Di mana Anda berada saat misa (duduk atau berdiri)? Anda lebih suka duduk di bagian belakang? Di depan gereja, meskipun di dalam tempat duduk masih tersedia? Maaf, itu memberi indikasi sejauh mana Anda membutuhkan misa. Kehadiran di saat misa mungkin (sekali lagi mungkin, belum pasti) bukan karena kebutuhan, tetapi didorong oleh motivasi lain. Memang posisi yang semakin jauh dari altar, semakin “bebas”. Anda setuju dengan saya?

Apakah Anda berpakaian sesuai dengan maksud kedatangan Anda untuk ikut misa? Kata orang, dalam berpakaian kita perlu menye-suaikan dengan situasi atau aktivitas yang akan kita lakukan. Misalnya kita telanjang saat mandi di kamar mandi, memakai T-shirt saat main sepakbola atau bola volley, memakai pakaian gemerlap saat mau pergi ke pesta, bercelana pendek saat ke sawah.
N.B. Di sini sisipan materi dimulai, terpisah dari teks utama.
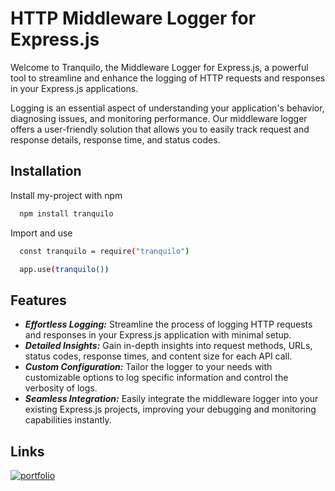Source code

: # HTTP Middleware Logger for Express.js

Welcome to Tranquilo, the Middleware Logger for Express.js, a powerful tool to streamline and enhance the logging of HTTP requests and responses in your Express.js applications.

Logging is an essential aspect of understanding your application's behavior, diagnosing issues, and monitoring performance. Our middleware logger offers a user-friendly solution that allows you to easily track request and response details, response time, and status codes.

## Installation

Install my-project with npm

```bash
  npm install tranquilo
```

Import and use

```bash
  const tranquilo = require("tranquilo")

  app.use(tranquilo())
```

## Features

- **_Effortless Logging:_** Streamline the process of logging HTTP requests and responses in your Express.js application with minimal setup.
- **_Detailed Insights:_** Gain in-depth insights into request methods, URLs, status codes, response times, and content size for each API call.
- **_Custom Configuration:_** Tailor the logger to your needs with customizable options to log specific information and control the verbosity of logs.
- **_Seamless Integration:_** Easily integrate the middleware logger into your existing Express.js projects, improving your debugging and monitoring capabilities instantly.

## Links

[![portfolio](https://img.shields.io/badge/my_portfolio-000?style=for-the-badge&logo=ko-fi&logoColor=white)](https://www.jordanvera.com)
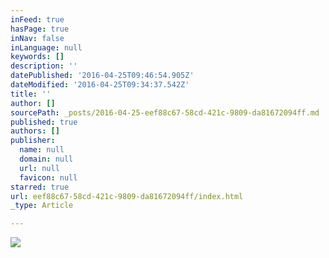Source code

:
 ```yaml
---
inFeed: true
hasPage: true
inNav: false
inLanguage: null
keywords: []
description: ''
datePublished: '2016-04-25T09:46:54.905Z'
dateModified: '2016-04-25T09:34:37.542Z'
title: ''
author: []
sourcePath: _posts/2016-04-25-eef88c67-58cd-421c-9809-da81672094ff.md
published: true
authors: []
publisher:
  name: null
  domain: null
  url: null
  favicon: null
starred: true
url: eef88c67-58cd-421c-9809-da81672094ff/index.html
_type: Article

---
```

![](https://the-grid-user-content.s3-us-west-2.amazonaws.com/d10baea4-ab1f-4393-8156-08883bf8b815.jpg)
Ke gereja mengikuti misa? Tidak ada aturan baku yang tertulis di dalam Kitab Suci tentang berpakaian. Supaya tidak ada benturan pendapat, maka akhirnya orang (umat) membuat semacam kesepakatan tak resmi. Kalau ada yang melanggar bagai-mana? Ada sanksinya? Ada. Sanksinya kasak-kusuk, atau dibatin orang. Kurang baik (berarti boleh?), datang ke gereja untuk misa dengan pakaian ketat, sehingga seluruh bagian tubuh tergambar dengan jelas, meski tertutup. Ketiak kelihatan juga kurang pas (menurut pendapat saya lho, saya ortodoks?). Juga kaos (umumnya pemudi) yang terlalu cekak, sehingga CD bagian atas terlihat oleh orang lain yang duduk di belakangnya. Yang ini bisa mengganggu konsentrasi orang yang mau mengikuti misa secara sungguh-sungguh. Berdosa apa tidak ya?

Seberapa sering Anda bicara (mengobrol) waktu mengikuti misa? Makin sering nilai mendekati nol, makin jarang nilai mendekati sepuluh. Posisi Anda di mana? Tidak ada orang yang paling tahu tentang Anda, kecuali Anda sendiri.

Waktu menerima komuni apakah Anda lebih puas jika yang menerimakan Romo atau Suster? Jika jawabannya ya, berarti Anda lebih menghargai yang mene-rimakan daripada Tubuh dan Darah Tuhan. Mari kita senantiasa ber-anggapan, bahwa siapapun yang oleh Gereja dinyatakan berhak untuk menerimakan komuni, berarti punya kewenangan sama (baik itu Prodikon, Romo, Bruder, Suster). Termasuk tidak perlu menghindari untuk menerima komuni dari petugas tertentu, karena sedang ada masalah dengannya.

Tulisan ini bersifat renungan, bukan menggurui apalagi menuduh. Apapun motivasi yang melatar belakangi, umat yang datang ke gereja untuk mengikuti misa itu lebih baik daripada yang tidak datang mengikuti misa (kecuali ada alasan yang sungguh masuk akal, misalnya sakit, ada kepentingan yang sungguh tidak mungkin ditinggalkan). Jadi ikut misa itu perlu.